> _WHAT THE TASK REQUIRES_
From the listing below, how many lines hold the word "significant"? Write only the number.

> _GIVEN DATA_

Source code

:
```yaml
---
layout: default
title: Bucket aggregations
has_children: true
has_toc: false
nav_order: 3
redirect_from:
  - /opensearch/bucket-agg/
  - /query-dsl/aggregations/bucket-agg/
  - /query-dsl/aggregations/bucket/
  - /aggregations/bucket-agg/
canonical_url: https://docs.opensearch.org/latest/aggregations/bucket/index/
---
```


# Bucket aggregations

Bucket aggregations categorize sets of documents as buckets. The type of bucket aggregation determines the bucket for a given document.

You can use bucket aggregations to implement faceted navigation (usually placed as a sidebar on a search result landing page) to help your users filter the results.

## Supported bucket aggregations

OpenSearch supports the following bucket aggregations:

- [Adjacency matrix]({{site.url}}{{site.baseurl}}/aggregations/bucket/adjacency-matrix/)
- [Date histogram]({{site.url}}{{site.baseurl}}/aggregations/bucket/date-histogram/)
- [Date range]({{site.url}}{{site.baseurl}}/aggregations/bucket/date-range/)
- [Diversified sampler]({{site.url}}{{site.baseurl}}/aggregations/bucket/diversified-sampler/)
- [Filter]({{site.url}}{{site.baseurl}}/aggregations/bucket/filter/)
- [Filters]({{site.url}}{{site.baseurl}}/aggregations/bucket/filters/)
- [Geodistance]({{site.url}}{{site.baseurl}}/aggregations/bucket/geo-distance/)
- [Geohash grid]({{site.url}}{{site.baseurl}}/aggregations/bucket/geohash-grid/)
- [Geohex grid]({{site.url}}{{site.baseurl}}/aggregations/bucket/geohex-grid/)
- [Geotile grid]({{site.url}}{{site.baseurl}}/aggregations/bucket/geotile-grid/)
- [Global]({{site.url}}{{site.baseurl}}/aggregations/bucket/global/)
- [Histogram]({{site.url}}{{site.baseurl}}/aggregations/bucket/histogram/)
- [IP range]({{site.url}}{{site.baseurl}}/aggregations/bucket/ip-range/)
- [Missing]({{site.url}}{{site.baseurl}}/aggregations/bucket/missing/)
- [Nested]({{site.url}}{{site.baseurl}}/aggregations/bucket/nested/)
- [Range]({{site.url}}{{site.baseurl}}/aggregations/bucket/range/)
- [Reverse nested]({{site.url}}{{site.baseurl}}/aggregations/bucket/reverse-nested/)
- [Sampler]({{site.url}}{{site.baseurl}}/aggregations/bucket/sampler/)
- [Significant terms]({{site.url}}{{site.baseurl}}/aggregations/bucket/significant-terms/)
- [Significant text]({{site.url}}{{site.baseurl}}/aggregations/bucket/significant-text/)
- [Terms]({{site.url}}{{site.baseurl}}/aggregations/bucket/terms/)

> _EXPECTED OUTPUT_
2